What you will do :: When you have gone through the entries below, state how many lines include the word "required" and write nothing else.
━━━━━━━━
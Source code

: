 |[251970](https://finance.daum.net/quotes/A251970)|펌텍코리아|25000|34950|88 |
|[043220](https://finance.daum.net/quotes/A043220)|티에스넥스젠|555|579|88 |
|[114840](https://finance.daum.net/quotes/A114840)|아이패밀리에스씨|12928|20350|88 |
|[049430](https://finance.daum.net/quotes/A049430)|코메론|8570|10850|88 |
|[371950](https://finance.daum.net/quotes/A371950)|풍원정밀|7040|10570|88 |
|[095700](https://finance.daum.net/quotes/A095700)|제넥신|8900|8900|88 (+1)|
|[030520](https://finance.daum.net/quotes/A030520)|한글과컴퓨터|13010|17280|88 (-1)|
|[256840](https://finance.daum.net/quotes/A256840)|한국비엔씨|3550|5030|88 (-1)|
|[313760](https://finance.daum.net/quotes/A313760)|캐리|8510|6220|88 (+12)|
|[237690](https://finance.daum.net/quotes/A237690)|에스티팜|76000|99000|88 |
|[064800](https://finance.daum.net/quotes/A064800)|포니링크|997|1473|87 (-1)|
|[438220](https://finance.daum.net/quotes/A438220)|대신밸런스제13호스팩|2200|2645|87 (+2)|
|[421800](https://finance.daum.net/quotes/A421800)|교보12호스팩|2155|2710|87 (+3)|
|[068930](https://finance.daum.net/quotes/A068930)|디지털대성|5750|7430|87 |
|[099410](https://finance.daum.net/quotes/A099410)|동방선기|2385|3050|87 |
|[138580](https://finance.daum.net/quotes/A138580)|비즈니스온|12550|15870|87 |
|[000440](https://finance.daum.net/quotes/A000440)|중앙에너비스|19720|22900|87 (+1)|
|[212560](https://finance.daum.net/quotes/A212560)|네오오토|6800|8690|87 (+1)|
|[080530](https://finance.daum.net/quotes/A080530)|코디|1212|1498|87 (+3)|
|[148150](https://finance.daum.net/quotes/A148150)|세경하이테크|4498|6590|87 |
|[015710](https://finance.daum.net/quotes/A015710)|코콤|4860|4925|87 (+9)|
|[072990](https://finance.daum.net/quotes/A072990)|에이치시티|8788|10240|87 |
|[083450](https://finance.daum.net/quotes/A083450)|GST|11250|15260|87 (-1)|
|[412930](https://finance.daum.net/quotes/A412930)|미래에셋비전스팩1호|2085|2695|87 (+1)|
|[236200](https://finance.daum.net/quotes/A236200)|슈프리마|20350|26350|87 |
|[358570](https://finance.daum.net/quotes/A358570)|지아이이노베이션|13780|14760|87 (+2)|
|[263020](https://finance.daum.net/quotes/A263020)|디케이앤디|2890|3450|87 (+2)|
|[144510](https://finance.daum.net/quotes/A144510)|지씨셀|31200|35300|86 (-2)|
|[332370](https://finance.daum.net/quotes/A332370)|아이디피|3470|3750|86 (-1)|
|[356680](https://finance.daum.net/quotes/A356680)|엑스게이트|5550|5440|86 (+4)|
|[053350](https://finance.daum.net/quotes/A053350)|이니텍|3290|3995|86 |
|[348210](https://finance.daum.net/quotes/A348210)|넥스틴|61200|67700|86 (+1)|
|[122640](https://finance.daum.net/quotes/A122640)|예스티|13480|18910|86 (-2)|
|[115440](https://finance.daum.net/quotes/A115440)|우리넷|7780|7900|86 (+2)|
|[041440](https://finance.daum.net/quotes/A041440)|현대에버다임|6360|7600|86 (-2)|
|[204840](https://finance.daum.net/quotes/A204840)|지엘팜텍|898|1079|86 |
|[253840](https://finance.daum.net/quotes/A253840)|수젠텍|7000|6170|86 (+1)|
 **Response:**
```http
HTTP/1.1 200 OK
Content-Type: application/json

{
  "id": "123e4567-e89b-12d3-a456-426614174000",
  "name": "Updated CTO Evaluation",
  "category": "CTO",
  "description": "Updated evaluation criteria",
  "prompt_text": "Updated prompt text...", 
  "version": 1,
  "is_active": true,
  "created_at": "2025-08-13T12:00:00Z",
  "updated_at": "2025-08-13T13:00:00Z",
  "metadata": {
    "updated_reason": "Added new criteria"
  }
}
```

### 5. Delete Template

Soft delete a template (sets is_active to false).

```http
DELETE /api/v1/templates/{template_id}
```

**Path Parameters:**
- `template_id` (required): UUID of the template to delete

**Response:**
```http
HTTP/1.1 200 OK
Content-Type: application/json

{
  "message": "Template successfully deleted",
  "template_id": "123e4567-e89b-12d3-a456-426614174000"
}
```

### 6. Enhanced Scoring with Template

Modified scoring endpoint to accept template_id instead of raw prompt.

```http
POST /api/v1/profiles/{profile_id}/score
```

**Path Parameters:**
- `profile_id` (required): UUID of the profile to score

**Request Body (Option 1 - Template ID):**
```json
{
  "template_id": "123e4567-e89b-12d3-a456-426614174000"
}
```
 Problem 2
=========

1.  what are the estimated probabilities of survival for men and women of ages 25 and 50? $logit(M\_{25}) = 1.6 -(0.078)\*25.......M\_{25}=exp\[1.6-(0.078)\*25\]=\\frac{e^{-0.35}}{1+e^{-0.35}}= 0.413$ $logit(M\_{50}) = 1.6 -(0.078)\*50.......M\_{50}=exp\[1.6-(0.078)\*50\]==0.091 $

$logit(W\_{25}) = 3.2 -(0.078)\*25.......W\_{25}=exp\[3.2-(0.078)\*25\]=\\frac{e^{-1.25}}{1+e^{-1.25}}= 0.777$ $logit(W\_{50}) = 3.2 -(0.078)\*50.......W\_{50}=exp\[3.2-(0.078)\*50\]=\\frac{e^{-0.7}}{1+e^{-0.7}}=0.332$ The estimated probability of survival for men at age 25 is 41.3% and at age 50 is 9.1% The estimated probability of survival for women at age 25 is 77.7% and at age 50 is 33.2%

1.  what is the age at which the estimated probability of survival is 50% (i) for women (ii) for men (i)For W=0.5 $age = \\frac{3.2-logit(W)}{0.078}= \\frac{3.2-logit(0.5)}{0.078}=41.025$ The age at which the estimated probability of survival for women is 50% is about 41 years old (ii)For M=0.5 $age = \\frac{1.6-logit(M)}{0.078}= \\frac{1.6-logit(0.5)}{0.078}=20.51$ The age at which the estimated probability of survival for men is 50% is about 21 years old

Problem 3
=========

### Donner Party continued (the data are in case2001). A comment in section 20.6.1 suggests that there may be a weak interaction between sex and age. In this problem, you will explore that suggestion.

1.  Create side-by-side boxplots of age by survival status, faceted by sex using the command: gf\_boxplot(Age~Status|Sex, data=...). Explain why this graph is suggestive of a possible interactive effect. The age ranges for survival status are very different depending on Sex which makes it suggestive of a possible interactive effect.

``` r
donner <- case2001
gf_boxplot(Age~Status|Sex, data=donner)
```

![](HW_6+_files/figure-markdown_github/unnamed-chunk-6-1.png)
━━━━━━━━
Task output :: 2